[Plain-text document sources]
= Beginning of Section =
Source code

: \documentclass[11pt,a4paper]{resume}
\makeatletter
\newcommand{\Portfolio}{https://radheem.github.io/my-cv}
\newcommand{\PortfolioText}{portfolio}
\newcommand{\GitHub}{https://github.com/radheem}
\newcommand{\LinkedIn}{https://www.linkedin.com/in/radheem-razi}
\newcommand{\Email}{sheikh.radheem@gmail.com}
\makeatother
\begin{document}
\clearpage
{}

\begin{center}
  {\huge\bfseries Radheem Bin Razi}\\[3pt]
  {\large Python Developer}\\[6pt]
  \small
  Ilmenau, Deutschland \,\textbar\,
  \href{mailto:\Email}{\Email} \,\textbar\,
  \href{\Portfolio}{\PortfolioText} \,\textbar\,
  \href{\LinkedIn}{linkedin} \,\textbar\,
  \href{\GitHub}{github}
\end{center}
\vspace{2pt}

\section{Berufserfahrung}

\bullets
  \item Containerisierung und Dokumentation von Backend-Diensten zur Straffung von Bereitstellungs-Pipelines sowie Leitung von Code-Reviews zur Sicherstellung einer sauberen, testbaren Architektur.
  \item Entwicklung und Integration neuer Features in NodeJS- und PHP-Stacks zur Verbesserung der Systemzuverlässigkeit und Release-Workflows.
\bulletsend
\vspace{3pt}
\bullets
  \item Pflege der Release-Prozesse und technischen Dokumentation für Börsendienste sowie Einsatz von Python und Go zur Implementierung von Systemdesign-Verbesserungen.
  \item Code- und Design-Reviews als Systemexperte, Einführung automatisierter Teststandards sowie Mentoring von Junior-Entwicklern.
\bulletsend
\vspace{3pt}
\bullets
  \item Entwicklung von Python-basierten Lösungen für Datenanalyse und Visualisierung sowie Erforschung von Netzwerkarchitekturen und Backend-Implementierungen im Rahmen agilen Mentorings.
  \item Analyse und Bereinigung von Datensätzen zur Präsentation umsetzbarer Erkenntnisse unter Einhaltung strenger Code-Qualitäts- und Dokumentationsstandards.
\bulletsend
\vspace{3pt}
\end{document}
= End of Section =
Your task is to retype the data exactly, with no line missing.

Written solution —
Source code

: \documentclass[11pt,a4paper]{resume}
\makeatletter
\newcommand{\Portfolio}{https://radheem.github.io/my-cv}
\newcommand{\PortfolioText}{portfolio}
\newcommand{\GitHub}{https://github.com/radheem}
\newcommand{\LinkedIn}{https://www.linkedin.com/in/radheem-razi}
\newcommand{\Email}{sheikh.radheem@gmail.com}
\makeatother
\begin{document}
\clearpage
{}

\begin{center}
  {\huge\bfseries Radheem Bin Razi}\\[3pt]
  {\large Python Developer}\\[6pt]
  \small
  Ilmenau, Deutschland \,\textbar\,
  \href{mailto:\Email}{\Email} \,\textbar\,
  \href{\Portfolio}{\PortfolioText} \,\textbar\,
  \href{\LinkedIn}{linkedin} \,\textbar\,
  \href{\GitHub}{github}
\end{center}
\vspace{2pt}

\section{Berufserfahrung}

\bullets
  \item Containerisierung und Dokumentation von Backend-Diensten zur Straffung von Bereitstellungs-Pipelines sowie Leitung von Code-Reviews zur Sicherstellung einer sauberen, testbaren Architektur.
  \item Entwicklung und Integration neuer Features in NodeJS- und PHP-Stacks zur Verbesserung der Systemzuverlässigkeit und Release-Workflows.
\bulletsend
\vspace{3pt}
\bullets
  \item Pflege der Release-Prozesse und technischen Dokumentation für Börsendienste sowie Einsatz von Python und Go zur Implementierung von Systemdesign-Verbesserungen.
  \item Code- und Design-Reviews als Systemexperte, Einführung automatisierter Teststandards sowie Mentoring von Junior-Entwicklern.
\bulletsend
\vspace{3pt}
\bullets
  \item Entwicklung von Python-basierten Lösungen für Datenanalyse und Visualisierung sowie Erforschung von Netzwerkarchitekturen und Backend-Implementierungen im Rahmen agilen Mentorings.
  \item Analyse und Bereinigung von Datensätzen zur Präsentation umsetzbarer Erkenntnisse unter Einhaltung strenger Code-Qualitäts- und Dokumentationsstandards.
\bulletsend
\vspace{3pt}
\end{document}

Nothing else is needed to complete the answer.